Já o transporte coletivo, este continua em progressiva e acentuada crise. Atualmente, estima-se que circulam menos de 1/3 da frota prevista no edital 001/2013, em estado precário. Isso agrava de sobremaneira a mobilidade, refletido pelo grande número de veículos motorizados individuais, sejam particulares, táxi ou de aplicativo, que resulta na contramão do que define o Plano de Mobilidade Urbana Sustentável de Campos, aprovado em 2022.

Acredita que o poder público tem condições de criar áreas específicas municipalizadas para estacionamento de veículos na área central da cidade?

Certamente, dois possíveis estão no trecho da Ponte Leonel Brizola, no Parque Alberto Sampaio e no antigo Camelódromo. Aliás, estes espaços operam com estacionamentos, mas não se sabe qual o processo licitatório correspondente, nem quem os administra.

Os estacionamentos privados seriam suficientes para suprir a demanda?

Imagino que não. Muitos deles já operavam com saturação. Agora, com as instalações das ciclofaixas, houve aumento de demanda. Nada que a ampliação do sistema de transporte público coletivo e o mapeamento de vagas rotativas não possa resolver. Somando-se ao aumento do uso da bicicleta, pelo aumento da malha cicloviária, a tendência é de que a fluidez da mobilidade tenha melhoras.

Acredita-se que com as novas faixas para ciclistas, o comércio pode ser afetado pela dificuldade de clientes acessarem locais com dificuldades para estacionar em rua ou em estabelecimentos privados. Concorda ou discorda dessa possibilidade?

Não. A razão disto é que, quando havia as vagas estas não eram ocupadas pelos clientes, mas, em parte, pelos próprios comerciantes, comerciários e trabalhadores das instituições bancárias. Além de alguns moradores do Centro Histórico, zona Urbana impactada com as recentes ciclofaixas.

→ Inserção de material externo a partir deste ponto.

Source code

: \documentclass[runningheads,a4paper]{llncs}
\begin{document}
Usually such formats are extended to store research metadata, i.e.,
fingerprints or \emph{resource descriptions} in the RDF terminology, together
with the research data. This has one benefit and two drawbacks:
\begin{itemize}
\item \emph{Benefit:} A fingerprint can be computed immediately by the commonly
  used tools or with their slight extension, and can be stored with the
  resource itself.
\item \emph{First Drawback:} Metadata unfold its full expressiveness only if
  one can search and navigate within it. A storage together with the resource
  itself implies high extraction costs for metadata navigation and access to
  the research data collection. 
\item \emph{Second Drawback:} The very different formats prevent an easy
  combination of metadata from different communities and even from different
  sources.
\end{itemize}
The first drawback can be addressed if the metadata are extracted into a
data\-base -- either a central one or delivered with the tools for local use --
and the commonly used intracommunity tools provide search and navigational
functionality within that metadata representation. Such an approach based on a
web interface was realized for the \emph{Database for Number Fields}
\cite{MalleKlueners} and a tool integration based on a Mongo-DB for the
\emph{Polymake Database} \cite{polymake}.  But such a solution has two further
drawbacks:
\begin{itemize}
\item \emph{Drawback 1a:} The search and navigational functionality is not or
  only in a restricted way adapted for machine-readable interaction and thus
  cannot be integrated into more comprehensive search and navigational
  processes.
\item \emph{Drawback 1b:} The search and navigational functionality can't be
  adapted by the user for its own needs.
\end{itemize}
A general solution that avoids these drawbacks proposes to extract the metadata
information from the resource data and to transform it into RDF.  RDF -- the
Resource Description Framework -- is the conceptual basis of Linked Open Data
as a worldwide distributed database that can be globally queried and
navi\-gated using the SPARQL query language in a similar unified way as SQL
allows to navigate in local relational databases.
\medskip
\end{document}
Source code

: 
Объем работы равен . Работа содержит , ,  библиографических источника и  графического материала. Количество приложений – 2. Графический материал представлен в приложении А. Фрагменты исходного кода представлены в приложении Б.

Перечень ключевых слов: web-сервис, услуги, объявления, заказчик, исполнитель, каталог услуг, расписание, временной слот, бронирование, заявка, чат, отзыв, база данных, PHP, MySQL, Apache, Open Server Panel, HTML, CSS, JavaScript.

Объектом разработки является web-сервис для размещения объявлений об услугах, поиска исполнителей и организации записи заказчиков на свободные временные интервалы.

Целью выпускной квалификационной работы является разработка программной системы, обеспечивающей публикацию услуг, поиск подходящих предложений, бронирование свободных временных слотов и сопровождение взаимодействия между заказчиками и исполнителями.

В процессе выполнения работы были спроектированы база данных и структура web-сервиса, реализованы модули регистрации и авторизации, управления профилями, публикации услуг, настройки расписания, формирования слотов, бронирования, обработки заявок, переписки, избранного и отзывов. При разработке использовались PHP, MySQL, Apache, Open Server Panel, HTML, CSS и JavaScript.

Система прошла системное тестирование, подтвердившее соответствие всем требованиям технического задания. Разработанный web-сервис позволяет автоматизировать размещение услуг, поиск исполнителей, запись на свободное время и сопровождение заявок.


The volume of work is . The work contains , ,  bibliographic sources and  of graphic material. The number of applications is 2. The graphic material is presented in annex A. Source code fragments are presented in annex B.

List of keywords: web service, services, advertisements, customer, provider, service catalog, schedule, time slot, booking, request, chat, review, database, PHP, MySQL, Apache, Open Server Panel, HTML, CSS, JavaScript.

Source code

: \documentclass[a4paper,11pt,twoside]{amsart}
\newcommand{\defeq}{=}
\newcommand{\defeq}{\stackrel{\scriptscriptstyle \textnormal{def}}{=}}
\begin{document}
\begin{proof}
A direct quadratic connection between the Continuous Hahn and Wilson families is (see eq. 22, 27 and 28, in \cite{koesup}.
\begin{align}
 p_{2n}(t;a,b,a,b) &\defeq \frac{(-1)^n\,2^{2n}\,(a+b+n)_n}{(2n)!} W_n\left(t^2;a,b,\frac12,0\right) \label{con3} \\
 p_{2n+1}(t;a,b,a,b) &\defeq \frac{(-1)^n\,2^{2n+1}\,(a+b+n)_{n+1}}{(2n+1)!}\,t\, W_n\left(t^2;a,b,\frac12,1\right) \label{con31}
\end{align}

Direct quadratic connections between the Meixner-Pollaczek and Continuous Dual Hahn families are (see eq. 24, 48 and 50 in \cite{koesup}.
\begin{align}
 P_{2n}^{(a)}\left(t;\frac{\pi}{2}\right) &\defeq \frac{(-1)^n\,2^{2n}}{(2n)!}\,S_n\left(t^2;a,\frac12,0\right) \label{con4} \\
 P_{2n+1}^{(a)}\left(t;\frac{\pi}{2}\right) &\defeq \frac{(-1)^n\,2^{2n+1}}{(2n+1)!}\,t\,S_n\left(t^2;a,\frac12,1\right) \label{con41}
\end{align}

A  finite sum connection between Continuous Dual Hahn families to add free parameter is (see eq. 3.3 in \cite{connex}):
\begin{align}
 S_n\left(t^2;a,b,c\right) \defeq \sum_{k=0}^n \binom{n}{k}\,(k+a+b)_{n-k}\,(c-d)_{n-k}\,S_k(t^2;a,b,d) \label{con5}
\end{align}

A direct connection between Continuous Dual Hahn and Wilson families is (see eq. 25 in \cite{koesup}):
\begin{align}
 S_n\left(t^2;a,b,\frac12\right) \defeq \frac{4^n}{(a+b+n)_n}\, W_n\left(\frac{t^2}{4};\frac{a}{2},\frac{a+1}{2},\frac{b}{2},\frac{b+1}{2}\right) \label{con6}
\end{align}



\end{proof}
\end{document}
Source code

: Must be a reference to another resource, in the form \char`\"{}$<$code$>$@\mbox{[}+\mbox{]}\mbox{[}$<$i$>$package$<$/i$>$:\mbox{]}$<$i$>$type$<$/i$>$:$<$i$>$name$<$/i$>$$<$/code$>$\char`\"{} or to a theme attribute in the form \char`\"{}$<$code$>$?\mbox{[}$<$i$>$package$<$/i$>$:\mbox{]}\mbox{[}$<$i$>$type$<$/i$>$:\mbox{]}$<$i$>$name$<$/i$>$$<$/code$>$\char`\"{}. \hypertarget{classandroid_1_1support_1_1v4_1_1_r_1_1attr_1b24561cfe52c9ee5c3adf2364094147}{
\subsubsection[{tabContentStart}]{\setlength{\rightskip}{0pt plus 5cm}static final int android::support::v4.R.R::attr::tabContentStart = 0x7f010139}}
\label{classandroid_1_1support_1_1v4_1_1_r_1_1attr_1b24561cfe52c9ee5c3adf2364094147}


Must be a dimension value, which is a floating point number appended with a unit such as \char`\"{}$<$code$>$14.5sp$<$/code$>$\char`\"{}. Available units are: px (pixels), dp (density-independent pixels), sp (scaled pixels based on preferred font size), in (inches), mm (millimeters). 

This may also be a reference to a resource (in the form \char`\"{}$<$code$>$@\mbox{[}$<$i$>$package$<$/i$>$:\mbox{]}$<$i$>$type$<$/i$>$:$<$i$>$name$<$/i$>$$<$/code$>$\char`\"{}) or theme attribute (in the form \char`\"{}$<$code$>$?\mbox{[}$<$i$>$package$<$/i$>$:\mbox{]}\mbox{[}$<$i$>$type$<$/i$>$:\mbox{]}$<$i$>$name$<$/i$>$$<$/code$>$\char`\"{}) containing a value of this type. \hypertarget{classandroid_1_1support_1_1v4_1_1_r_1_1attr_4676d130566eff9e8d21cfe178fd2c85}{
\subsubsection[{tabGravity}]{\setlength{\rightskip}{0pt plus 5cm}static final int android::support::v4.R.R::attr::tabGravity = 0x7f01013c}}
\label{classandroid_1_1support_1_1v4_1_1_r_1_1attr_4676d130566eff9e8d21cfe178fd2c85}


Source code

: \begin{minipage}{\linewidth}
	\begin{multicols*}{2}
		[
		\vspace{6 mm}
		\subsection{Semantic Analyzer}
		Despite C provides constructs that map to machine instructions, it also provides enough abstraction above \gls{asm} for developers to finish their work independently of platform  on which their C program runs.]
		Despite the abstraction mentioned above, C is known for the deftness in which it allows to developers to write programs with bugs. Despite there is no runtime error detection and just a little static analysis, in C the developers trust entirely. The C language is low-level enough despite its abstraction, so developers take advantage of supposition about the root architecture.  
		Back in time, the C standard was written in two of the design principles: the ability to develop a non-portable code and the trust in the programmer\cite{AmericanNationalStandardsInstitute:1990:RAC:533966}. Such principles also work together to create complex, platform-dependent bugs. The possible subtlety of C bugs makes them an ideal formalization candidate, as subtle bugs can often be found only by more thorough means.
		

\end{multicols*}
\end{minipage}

A questão é que nunca se planejou a cidade para os meios não motorizados, caminhada e bicicleta, fato que mudou radicalmente a partir de 2012 no Brasil. Estima-se que até 2030 irá haver um incremento percentual de opção aos meios não motorizados, com correspondente diminuição dos meios motorizados. Esta é uma tendência mundial pesquisada em 10 países.

O que considera destacar ainda sobre as questões que envolvem o trânsito e o transporte em Campos?

Além dos problemas perceptíveis e comentados, há de ser considerada a importante ausência que faz o Conselho de Mobilidade Urbana, já aprovado em lei. As questões relacionadas ao sistema de transporte público coletivo, a manutenção da BR 101 no perímetro urbano, as alterações viárias do Corredor Norte-Sul e o Programa Asfalto Novo, que atormentam diariamente a população, certamente teriam outro desfecho com a participação popular nas decisões. Algo que desde o ano de 2001 é definido na lei do Estatuto da Cidade. O Conselho de Mobilidade é indispensável para a formulação de uma política de mobilidade, proporcional, eficiente, eficaz e participativa.